Cinco factores condicionantes dos processos de tomada de decisão e dos comportamentos, fundamentais para compreender o momento que vivemos. Cinco condições que, se permanentemente avaliadas e consideradas no desenho e comunicação de medidas, podem produzir efeitos desde já.

Precisamos de uma atitude mais responsiva perante as/os Portuguesas/es que contribua para o esforço que tantos profissionais da linha da frente fazem há meses e farão nas próximas (duríssimas) semanas que enfrentaremos, na esperança e com um propósito que também difere do primeiro isolamento de Março passado. Aí lutávamos para “achatar” a curva de um vírus e de uma doença que desconhecíamos, cuja vacina era uma miragem e com o intuito exclusivo de ganharmos tempo para nos prepararmos para segundas e terceiras ondas. Hoje, o propósito é lutarmos para resistir ao enorme desafio que enfrentamos, com a expectativa de nas próximas semanas chegarmos a um momento de crescente imunização da população, particularmente dos grupos mais vulneráveis com o processo de vacinação em curso (que soma à imunização “natural” que cresceu e crescerá significativamente). De chegarmos a um tempo em que, paulatinamente, recuperemos algum controlo, levantaremos algumas restrições e possamos estar fisicamente mais próximos uns dos outros, algo tão fundamental ao nosso bem-estar. A um tempo em que, também pela recuperação das pessoas, recuperaremos o país, o bem-estar e a coesão social.
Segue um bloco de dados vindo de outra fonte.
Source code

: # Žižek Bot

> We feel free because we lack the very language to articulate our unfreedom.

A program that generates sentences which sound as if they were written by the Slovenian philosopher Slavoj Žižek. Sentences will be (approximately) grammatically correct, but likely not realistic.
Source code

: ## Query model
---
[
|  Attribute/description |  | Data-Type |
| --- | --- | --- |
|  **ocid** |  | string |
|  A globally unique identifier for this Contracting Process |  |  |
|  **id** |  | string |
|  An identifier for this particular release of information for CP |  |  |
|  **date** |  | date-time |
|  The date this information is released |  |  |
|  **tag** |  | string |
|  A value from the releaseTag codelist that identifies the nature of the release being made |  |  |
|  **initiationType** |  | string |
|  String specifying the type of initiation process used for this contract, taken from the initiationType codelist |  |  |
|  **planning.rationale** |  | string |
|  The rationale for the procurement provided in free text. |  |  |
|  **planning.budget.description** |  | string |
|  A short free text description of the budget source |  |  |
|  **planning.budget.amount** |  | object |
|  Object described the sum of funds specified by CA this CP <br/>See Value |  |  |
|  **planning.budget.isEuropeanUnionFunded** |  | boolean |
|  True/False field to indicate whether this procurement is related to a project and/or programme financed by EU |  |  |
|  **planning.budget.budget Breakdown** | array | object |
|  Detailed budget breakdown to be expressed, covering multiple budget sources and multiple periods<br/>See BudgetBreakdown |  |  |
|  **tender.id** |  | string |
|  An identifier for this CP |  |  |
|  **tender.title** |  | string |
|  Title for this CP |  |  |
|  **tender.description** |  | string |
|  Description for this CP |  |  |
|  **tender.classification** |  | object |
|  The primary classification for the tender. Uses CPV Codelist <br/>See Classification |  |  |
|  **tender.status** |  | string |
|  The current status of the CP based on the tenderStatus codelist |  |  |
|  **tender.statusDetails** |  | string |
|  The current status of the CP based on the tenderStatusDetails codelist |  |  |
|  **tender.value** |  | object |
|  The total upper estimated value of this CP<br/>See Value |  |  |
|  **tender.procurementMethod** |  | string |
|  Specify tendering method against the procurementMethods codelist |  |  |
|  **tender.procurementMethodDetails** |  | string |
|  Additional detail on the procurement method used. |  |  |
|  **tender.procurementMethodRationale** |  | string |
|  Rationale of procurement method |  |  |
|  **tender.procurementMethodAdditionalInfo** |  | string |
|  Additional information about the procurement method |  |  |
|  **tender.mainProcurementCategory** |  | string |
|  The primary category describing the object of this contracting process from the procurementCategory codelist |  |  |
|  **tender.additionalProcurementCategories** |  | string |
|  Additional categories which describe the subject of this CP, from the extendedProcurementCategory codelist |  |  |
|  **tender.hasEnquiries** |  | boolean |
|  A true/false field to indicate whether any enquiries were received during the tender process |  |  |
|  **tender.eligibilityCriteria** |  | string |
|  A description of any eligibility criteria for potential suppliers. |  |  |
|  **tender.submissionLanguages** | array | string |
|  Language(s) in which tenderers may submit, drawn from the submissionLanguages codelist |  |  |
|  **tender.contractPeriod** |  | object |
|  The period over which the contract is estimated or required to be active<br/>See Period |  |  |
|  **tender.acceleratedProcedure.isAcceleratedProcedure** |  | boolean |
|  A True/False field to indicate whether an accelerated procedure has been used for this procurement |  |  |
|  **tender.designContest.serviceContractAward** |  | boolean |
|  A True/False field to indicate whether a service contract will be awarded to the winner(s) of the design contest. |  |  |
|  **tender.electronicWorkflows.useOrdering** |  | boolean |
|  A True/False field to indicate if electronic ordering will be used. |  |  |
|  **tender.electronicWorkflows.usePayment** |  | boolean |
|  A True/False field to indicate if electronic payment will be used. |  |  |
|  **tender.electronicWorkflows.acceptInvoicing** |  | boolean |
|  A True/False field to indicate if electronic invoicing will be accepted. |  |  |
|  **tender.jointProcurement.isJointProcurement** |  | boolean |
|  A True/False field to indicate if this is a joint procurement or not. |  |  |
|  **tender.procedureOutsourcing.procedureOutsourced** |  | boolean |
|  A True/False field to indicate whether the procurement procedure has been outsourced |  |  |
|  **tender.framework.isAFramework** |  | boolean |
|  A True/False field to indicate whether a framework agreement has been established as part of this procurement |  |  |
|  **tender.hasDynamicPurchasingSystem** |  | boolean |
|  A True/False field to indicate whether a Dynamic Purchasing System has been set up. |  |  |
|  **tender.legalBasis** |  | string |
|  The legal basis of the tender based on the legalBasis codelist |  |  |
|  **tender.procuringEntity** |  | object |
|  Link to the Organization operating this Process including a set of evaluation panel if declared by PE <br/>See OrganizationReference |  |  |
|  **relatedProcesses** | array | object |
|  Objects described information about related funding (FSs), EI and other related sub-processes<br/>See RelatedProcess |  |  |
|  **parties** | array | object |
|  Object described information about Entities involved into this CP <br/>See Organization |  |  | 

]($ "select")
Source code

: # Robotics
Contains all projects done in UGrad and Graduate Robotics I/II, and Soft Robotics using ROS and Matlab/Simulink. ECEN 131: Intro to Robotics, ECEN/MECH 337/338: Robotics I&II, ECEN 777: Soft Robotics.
Num contributo que julgo importante para o conseguirmos, respondo à pergunta que alguns colunistas e intervenientes no espaço público têm feito: sim, existe conhecimento da ciência psicológica e das ciências comportamentais e sociais disponível. Sim, existem profissionais desta área empenhados, disponíveis e mobilizados. Porque não chamá-los até junto de si, senhor/a decisor/a?